Initially, it was reported that Ghibran would compose the music for the film, but he was replaced by D. Imman for his fourth collaboration with Ponram after Varuthapadatha Valibar Sangam, Rajinimurugan and Seemaraja and the fifth collaboration with Vijay Sethupathi after Rummy, Rekka, Karuppan and Laabam. The audio rights of the film were purchased by Sun Network. The first single, "Nalla Irumma", was released on 16 November 2022. The second single, "Annapoorani", was released on 30 November 2022.

Track listing
| No. | Title | Lyrics | Singer(s) | Length |
|---|---|---|---|---|
| 1. | "Nalla Irumma" | Vijay Muthupandi | Udit Narayan, Senthil Ganesh, Maalavika Sundar | 4:13 |
| 2. | "Annapoorani" | Ponram | Sid Sriram, Lalitha Vijayakumar | 4:36 |
| 3. | "Siren Eyes" | - | Instrumental | 1:52 |
| 4. | "Venaam Thalaiva Adviceu" | Yugabharathi | Javed Ali | 4:19 |
| 5. | "DSP Rules Theme" | Vijay Muthupandi | Saisharan, Vignesh Narayanan, Arvind Srinivas, Sudharshan Hemara | 2:38 |
| 6. | "The Ruthless" | - | Instrumental | 1:37 |
| 7. | "Nalla Irumaa (Karaoke)" | - | - | 4:13 |
| 8. | "Annapoorani (Karaoke)" | - | - | 4:36 |
| Total length: |  |  |  | 26:07 |

==Release==
=== Theatrical ===
The film was released in theatres on 2 December 2022.

=== Home media ===
The post-theatrical streaming rights of the film were bought by Netflix and Sun NXT. The film was scheduled for a digital premiere on Sun NXT on 30 December 2022.

==Reception==
Logesh Balachandran of The Times of India gave the film 2 out of 5 and wrote, "DSP falls short of a good mass entertainer but can satisfy the actor's fans." Avinash Ramachandran of Cinema Express gave the film 2.5 out of 5 stars and wrote, "After a rather disappointing outing in his previous film, Ponram manages to get back on track with DSP." Latha Srinivasan of India Today gave the film 2 out of 5 stars and wrote, "On the whole, this movie is a complete miss. Vijay Sethupathi is an extremely talented actor but he needs to make more prudent choices when it comes to his films." Kirubhakar Purushothaman of The Indian Express rated the film 1.5 out of 5 stars and wrote, "The bigger problem with DSP is it doesn't warrant the long runtime when Ponram is only repeating himself with some generic stuff like underwhelming songs and comedy sequences."

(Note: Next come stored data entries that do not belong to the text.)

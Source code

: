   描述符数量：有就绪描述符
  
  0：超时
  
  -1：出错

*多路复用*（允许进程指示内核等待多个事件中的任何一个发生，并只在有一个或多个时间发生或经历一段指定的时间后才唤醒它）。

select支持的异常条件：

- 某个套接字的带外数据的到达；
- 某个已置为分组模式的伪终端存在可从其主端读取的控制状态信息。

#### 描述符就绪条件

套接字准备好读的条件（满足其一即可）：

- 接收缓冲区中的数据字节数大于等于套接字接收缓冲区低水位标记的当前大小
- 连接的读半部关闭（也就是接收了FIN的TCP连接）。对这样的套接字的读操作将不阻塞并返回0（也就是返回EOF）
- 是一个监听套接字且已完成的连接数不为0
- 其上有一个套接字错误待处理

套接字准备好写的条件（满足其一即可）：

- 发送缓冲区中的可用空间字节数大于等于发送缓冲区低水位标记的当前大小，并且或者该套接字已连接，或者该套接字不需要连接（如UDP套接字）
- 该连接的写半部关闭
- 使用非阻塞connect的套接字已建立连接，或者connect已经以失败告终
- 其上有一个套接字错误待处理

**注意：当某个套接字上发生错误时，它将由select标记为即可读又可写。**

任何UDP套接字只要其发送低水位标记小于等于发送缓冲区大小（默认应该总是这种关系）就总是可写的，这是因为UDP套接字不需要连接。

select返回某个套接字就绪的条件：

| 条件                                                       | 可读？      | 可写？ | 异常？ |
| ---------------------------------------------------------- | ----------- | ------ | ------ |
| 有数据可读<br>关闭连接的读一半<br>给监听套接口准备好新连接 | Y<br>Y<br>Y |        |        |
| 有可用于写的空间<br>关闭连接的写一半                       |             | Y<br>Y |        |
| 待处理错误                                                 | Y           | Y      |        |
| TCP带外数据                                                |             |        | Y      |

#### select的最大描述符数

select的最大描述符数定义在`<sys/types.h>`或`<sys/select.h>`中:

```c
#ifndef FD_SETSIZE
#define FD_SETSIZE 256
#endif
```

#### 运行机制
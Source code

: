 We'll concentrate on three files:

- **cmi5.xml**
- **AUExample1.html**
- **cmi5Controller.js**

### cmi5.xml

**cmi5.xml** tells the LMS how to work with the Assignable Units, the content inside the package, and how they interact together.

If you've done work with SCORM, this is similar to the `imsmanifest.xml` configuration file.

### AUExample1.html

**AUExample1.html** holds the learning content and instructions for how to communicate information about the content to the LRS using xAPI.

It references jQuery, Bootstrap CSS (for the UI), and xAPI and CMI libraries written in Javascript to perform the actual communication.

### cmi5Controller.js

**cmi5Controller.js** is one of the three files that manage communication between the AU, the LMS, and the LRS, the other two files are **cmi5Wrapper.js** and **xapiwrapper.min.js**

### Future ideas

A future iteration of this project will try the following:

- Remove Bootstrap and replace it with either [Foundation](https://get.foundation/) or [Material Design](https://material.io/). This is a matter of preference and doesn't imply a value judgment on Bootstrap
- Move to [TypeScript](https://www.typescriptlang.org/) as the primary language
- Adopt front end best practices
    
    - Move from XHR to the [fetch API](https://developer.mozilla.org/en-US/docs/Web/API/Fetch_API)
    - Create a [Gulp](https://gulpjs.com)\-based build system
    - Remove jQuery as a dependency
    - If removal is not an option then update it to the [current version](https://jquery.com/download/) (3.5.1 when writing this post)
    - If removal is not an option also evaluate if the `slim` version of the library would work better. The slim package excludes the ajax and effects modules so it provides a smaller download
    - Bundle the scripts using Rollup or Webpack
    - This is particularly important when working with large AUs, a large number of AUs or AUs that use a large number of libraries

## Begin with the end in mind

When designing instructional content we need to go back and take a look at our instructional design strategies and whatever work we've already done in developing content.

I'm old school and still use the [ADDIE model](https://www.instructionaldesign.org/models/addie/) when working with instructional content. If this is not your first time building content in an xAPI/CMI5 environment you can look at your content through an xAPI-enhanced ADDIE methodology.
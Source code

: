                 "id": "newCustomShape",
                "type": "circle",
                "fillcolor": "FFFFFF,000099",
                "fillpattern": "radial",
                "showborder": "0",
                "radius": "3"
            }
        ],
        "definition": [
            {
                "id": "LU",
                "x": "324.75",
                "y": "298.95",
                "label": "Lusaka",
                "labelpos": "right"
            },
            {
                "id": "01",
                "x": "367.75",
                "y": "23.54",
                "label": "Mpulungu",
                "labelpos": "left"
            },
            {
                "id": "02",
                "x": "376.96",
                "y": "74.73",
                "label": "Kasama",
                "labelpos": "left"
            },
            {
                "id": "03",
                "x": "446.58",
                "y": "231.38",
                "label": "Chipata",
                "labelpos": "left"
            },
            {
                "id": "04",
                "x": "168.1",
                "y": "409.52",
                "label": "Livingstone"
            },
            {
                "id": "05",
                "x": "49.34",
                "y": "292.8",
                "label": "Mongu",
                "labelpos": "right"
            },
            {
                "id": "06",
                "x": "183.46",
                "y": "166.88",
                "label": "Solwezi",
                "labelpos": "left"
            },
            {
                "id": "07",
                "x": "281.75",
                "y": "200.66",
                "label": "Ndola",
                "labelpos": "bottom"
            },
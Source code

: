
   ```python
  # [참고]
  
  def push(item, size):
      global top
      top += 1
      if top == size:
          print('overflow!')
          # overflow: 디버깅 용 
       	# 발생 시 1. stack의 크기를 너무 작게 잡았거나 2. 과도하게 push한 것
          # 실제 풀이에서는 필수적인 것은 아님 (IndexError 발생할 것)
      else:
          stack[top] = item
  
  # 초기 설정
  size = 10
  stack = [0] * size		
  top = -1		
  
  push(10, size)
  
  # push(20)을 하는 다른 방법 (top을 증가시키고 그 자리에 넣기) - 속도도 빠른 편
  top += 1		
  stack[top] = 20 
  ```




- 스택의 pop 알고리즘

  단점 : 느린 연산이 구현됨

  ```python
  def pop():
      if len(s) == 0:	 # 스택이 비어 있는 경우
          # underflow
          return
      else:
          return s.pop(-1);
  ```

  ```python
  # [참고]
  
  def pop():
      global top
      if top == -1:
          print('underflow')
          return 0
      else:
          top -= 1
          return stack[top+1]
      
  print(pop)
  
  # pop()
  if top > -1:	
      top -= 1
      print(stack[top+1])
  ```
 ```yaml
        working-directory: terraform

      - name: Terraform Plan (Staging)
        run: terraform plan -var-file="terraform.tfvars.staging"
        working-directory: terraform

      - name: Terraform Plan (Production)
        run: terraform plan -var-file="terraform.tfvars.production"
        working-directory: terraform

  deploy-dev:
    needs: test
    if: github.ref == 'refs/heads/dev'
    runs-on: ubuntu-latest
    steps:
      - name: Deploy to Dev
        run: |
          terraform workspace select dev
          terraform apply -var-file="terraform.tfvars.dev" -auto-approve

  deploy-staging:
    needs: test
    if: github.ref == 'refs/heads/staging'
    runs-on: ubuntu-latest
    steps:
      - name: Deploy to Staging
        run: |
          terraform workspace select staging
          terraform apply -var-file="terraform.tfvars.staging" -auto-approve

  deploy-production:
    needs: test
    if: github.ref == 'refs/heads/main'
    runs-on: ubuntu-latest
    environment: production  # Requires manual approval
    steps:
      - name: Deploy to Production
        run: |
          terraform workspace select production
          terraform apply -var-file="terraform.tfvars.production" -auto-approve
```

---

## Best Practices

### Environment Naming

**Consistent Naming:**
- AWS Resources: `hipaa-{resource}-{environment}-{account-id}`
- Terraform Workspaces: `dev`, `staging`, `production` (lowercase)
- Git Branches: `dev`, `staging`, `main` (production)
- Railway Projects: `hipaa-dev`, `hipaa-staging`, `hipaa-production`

Kalyani Pandian of ABP Live gave the film 2.5 out of 5 stars and wrote, "Overall, people might have been saying that DSP has joined Vijay Sethupathi's flop list." Praveen Sudevan of The Hindu wrote, "While the Portuguese voyager of the same name set sails for unexplored territories, with his Vasco da Gama, you head right into the land of cliches." Bharathy Singaravel of The News Minute gave the film 1 out of 5 stars and wrote, "For ardent Vijay Sethupathi fans, this film will be an exhausting letdown." Lakshmi Subramanian of The Week gave the film a rating 2 out of 5 and wrote, "Sethupathi is a crowd-puller who wins the audience with his casual mannerisms and quirky dialogues. In DSP too, Sethupathi does have all these, but fails to impress the audience because of a commonplace plot."